From Delphi 2007 forward the Delphi IDE relies on MSBuild to manage project dependencies, compiler options, etc. If you're a Delphi developer you are likely familar with the $(..) notation used for accessing values exposed by the build system. With a little digging you'll discover some of these values are environment variables and that you can modify them or create your own. If you take a closer look you'll see there are other values accessed using $(..) that are not environment variables.

The $(..) notation comes from the make syntax. It is used for referencing variables defined in a make script. Prior versions of Delphi relied of Borland's variation of make. MSBuild (as well was most other xml based build scripts) inherited certain design ideas from make. The $(..) notation is one of them. In MSBuild variables are called properties. Delphi's .dproj files are simply MSBuild files with a little customization.

MSBuild treats environment variables and property values within a build script the same. This is why you can access environment variables using $(..). You can also create enviroment varibles that override properties in a project file. So what properties are defined?

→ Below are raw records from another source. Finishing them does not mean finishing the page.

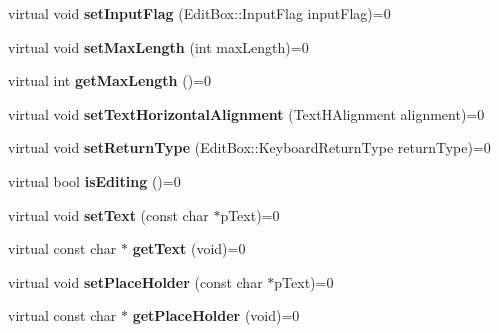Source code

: \begin{DoxyCompactItemize}
virtual void {\bfseries set\+Input\+Flag} (Edit\+Box\+::\+Input\+Flag input\+Flag)=0
\item 
\mbox{\label{classcocos2d_1_1ui_1_1EditBoxImpl_a286be4fcc90d01033aeebc15f5721c01}} 
virtual void {\bfseries set\+Max\+Length} (int max\+Length)=0
\item 
\mbox{\label{classcocos2d_1_1ui_1_1EditBoxImpl_a8c3f9c93c0b14dedbed15e4dff599a92}} 
virtual int {\bfseries get\+Max\+Length} ()=0
\item 
\mbox{\label{classcocos2d_1_1ui_1_1EditBoxImpl_af5e3a2cc83c159d6cc224e6d7ddbfde2}} 
virtual void {\bfseries set\+Text\+Horizontal\+Alignment} (Text\+H\+Alignment alignment)=0
\item 
\mbox{\label{classcocos2d_1_1ui_1_1EditBoxImpl_a80bc8e5897f7cc1e3dc04f493865d982}} 
virtual void {\bfseries set\+Return\+Type} (Edit\+Box\+::\+Keyboard\+Return\+Type return\+Type)=0
\item 
\mbox{\label{classcocos2d_1_1ui_1_1EditBoxImpl_a26ef2dc6715eb1a03704442e6b3710a4}} 
virtual bool {\bfseries is\+Editing} ()=0
\item 
\mbox{\label{classcocos2d_1_1ui_1_1EditBoxImpl_a57d39d247bf3e505338a4aa239f23ad5}} 
virtual void {\bfseries set\+Text} (const char $\ast$p\+Text)=0
\item 
\mbox{\label{classcocos2d_1_1ui_1_1EditBoxImpl_ad32c337f7bc9d292fd70931414354d70}} 
virtual const char $\ast$ {\bfseries get\+Text} (void)=0
\item 
\mbox{\label{classcocos2d_1_1ui_1_1EditBoxImpl_a82ba9a8b8a522951f5186e904a299947}} 
virtual void {\bfseries set\+Place\+Holder} (const char $\ast$p\+Text)=0
\item 
\mbox{\label{classcocos2d_1_1ui_1_1EditBoxImpl_a1f0f97a47217443ce258225a9761c3ff}} 
virtual const char $\ast$ {\bfseries get\+Place\+Holder} (void)=0
\item 

\end{DoxyCompactItemize}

Take a look at BDS\Bin\*.Targets. Every .dproj file you create includes one or more of these .targets files. Every option passed to the compiler has an associated property that can be accessed at various stages of the build process. You can take advantage of these for setting the output path for generated files and writing pre and post build scripts. Be careful not to modify the supplied targets files. You are free to define your own targets files and incorporate them into your projects. I may write a separate article about custom targets at a later time.

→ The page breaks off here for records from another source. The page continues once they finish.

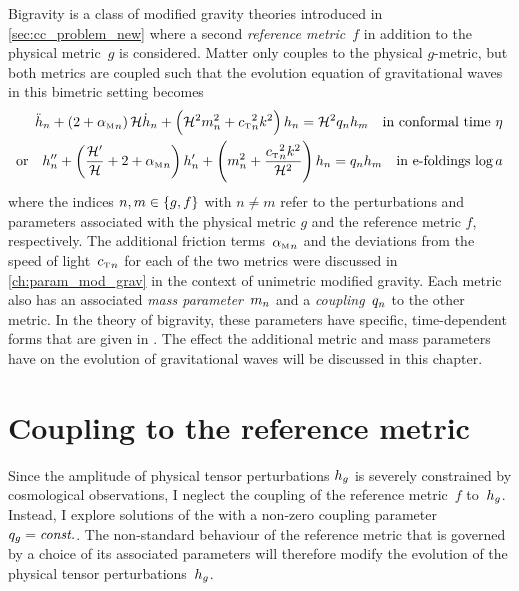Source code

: \documentclass[12pt,parskip=half]{scrreprt}
\begin{document}
Bigravity is a class of modified gravity theories introduced in \autoref{sec:cc_problem_new} where a second \emph{reference metric}~\(f\) in addition to the physical metric~\(g\) is considered. Matter only couples to the physical \(g\)-metric, but both metrics are coupled such that the evolution equation of gravitational waves in this bimetric setting becomes \citep{Amendola2015}
\begin{subequations}\label{eq:evolution_bimetric}
\begin{align}
	\ddconf{h}\ofmetr{n} + \del{2 + \alphaMofmetr{n}} \Hconf \dconf{h}\ofmetr{n} + \del{\Hconf^2 \mofmetr{n}^2 + \cTofmetr{n}^2 k^2} h\ofmetr{n} = \Hconf^2 \qofmetr{n} h\ofmetr{m} \quad \text{in conformal time \(\conft\)} \\
    \text{or} \quad \ddefold{h}\ofmetr{n} + \del{\frac{\defold{\Hconf}}{\Hconf} + 2 + \alphaMofmetr{n}} \defold{h}\ofmetr{n} + \del{\mofmetr{n}^2 + \frac{\cTofmetr{n}^2 k^2}{\Hconf^2}} h\ofmetr{n} = \qofmetr{n} h\ofmetr{m} \quad \text{in e-foldings \(\efold\)}
\end{align}
\end{subequations}
where the indices \(n,m \in \cbr{g,f}\) with \(n \neq m\) refer to the perturbations and parameters associated with the physical metric \(g\) and the reference metric \(f\), respectively. The additional friction terms~\({\alpha_{\textnormal{\tiny{M}}}}_{n}\) and the deviations from the speed of light~\({c_{\textnormal{\tiny{T}}}}_{n}\) for each of the two metrics were discussed in \autoref{ch:param_mod_grav} in the context of unimetric modified gravity. Each metric also has an associated \emph{mass parameter}~\(m_{n}\) and a \emph{coupling}~\(q_{n}\) to the other metric. In the theory of bigravity, these parameters have specific, time-dependent forms that are given in \cite{Amendola2015}. The effect the additional metric and mass parameters have on the evolution of gravitational waves will be discussed in this chapter.

\section{Coupling to the reference metric}\label{sec:bimetric_coupling}

Since the amplitude of physical tensor perturbations \(h_{g}\) is severely constrained by cosmological observations, I neglect the coupling of the reference metric~\(f\) to~\(h_{g}\). Instead, I explore solutions of the  with a non-zero coupling parameter~\(q_{g}=\textnormal{\textit{const.}}\). The non-standard behaviour of the reference metric that is governed by a choice of its associated parameters will therefore modify the evolution of the physical tensor perturbations~\(h_{g}\). 
\end{document}
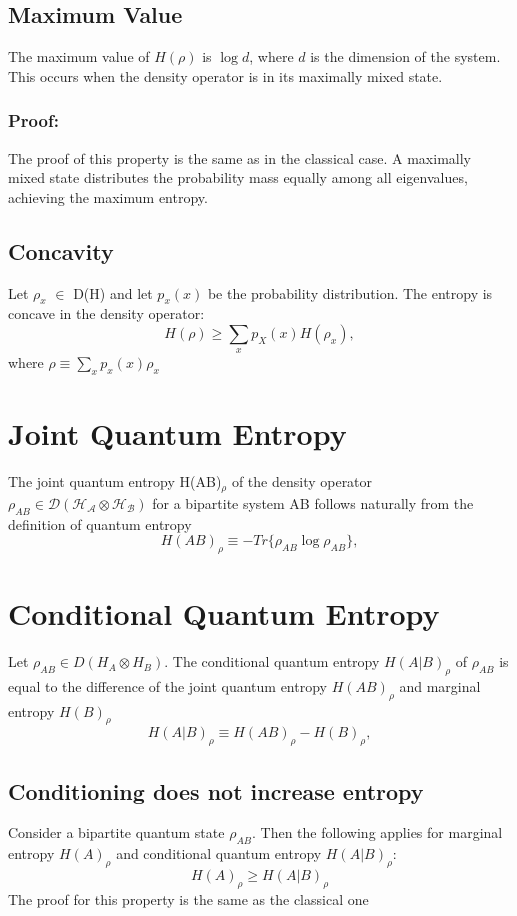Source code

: \subsection{Maximum Value}
The maximum value of $H(\rho)$ is $\log d$, where $d$ is the dimension of the system. This occurs when the density operator is in its maximally mixed state.

\subsubsection{Proof:} 
The proof of this property is the same as in the classical case. A maximally mixed state distributes the probability mass equally among all eigenvalues, achieving the maximum entropy.

\subsection{Concavity}
Let $\rho_x$ $\in$ D(H) and let $p_x(x)$ be the probability distribution. The entropy is concave in the density operator:
\[
H(\rho) \geq \sum_x p_X(x) H(\rho_x),
\]
where $\rho \equiv \sum_xp_x(x)\rho_x$


\section{Joint Quantum Entropy}
The joint quantum entropy H(AB)$_\rho$ of the density operator $\rho_{AB} \in \mathcal{D}(\mathcal{H_A} \otimes \mathcal{H_B}) $ for a bipartite system AB follows naturally from the definition of quantum entropy
\[
H(AB)_\rho \equiv -Tr\{\rho_{AB} \log \rho_{AB}\},
\]


\section{Conditional Quantum Entropy}
Let $\rho_{AB} \in D(H_A \otimes H_B)$. The conditional quantum entropy $H(A|B)_\rho$ of $\rho_{AB}$ is equal to the difference of the joint quantum entropy $H(AB)_\rho$ and marginal entropy $H(B)_\rho$
\[
H(A|B)_\rho \equiv H(AB)_\rho - H(B)_\rho,
\]

\subsection{Conditioning does not increase entropy}
Consider a bipartite quantum state $\rho_{AB}$. Then the following applies for marginal entropy $H(A)_\rho$ and conditional quantum entropy $H(A|B)_\rho$:
\[
H(A)_\rho \geq H(A|B)_\rho
\]
The proof for this property is the same as the classical one


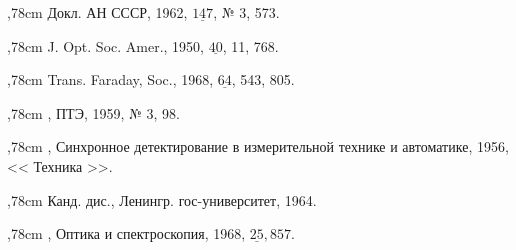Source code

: \noindent{},78cm
 Докл. АН СССР,
1962, $\underline{147}$, № 3, 573.


\noindent{},78cm
 J. Opt. Soc. Amer., 1950,
$\underline{40}$, 11, 768.


\noindent{},78cm
 Trans. Faraday, Soc., 1968,
$\underline{64}$, 543, 805.


\noindent{},78cm
, ПТЭ, 1959, № 3, 98.


\noindent{},78cm
, Синхронное детектирование в
измерительной технике и автоматике, 1956, << Техника >>.


\noindent{},78cm
 Канд. дис., Ленингр.
гос-университет, 1964.


\noindent{},78cm
, Оптика и спектроскопия, 1968,
$\underline{25}, 857.$

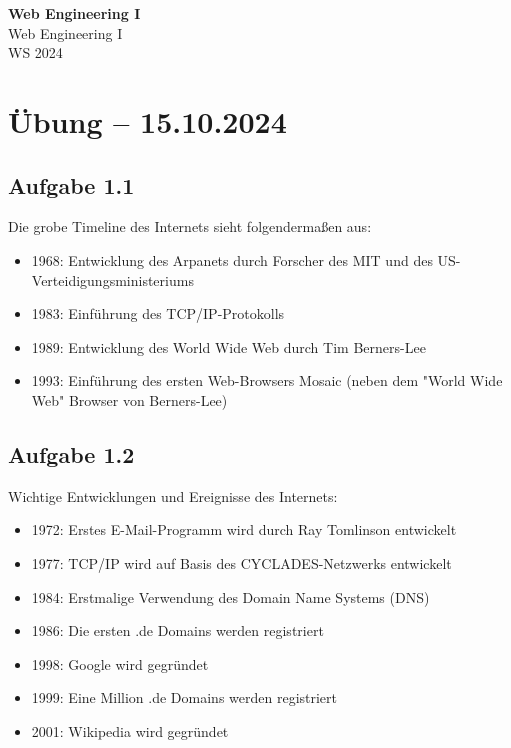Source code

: \documentclass[11pt]{article}
\begin{document}
\thispagestyle{empty}

\newtheorem{definition}{Definition}[section]
\newtheorem{anmk}{Anmerkung}[section]
\newtheorem{bsp}{Beispiel}[section]
\newtheorem{aufgabe}{Aufgabe}[section]

\newcommand{\N}{\mathbb{N}}
\newcommand{\Z}{\mathbb{Z}}
\newcommand{\R}{\mathbb{R}}

\begin{center}
  {\LARGE \bf Web Engineering I}\\
  {\Large Web Engineering I}\\
  WS 2024
\end{center}

\section{Übung -- 15.10.2024}
\subsection{Aufgabe 1.1}
Die grobe Timeline des Internets sieht folgendermaßen aus:
\begin{itemize}
  \item 1968: Entwicklung des Arpanets durch Forscher des MIT und des US-Verteidigungsministeriums
  \item 1983: Einführung des TCP/IP-Protokolls
  \item 1989: Entwicklung des World Wide Web durch Tim Berners-Lee
  \item 1993: Einführung des ersten Web-Browsers Mosaic (neben dem "World Wide Web" Browser von Berners-Lee)
\end{itemize}

\subsection{Aufgabe 1.2}
Wichtige Entwicklungen und Ereignisse des Internets:
\begin{itemize}
  \item 1972: Erstes E-Mail-Programm wird durch Ray Tomlinson entwickelt
  \item 1977: TCP/IP wird auf Basis des CYCLADES-Netzwerks entwickelt
  \item 1984: Erstmalige Verwendung des Domain Name Systems (DNS)
  \item 1986: Die ersten .de Domains werden registriert
  \item 1998: Google wird gegründet
  \item 1999: Eine Million .de Domains werden registriert
  \item 2001: Wikipedia wird gegründet
\end{itemize}
\end{document}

Its common to want debug and release artifacts to output to separate folders. You can edit each configuration to output to ".\debug" and ".\release" or you can just edit the base configuration instead:

Output directory = $(Config)

Now any configuration inheriting from the base configuration will use the Config property when writing the executable to disk. You can create additional configurations that inherit from Base and they will override the Config property with their name.

Tuesday, August 30, 2011

The "With" Statement

Regardless of which language you use the controversial with statement's intended purpose is to reduce repetitive typing. Some developers think its the greatest thing since sliced bread. Others are certain it was created by Satan. Let's examine a few languages that support it.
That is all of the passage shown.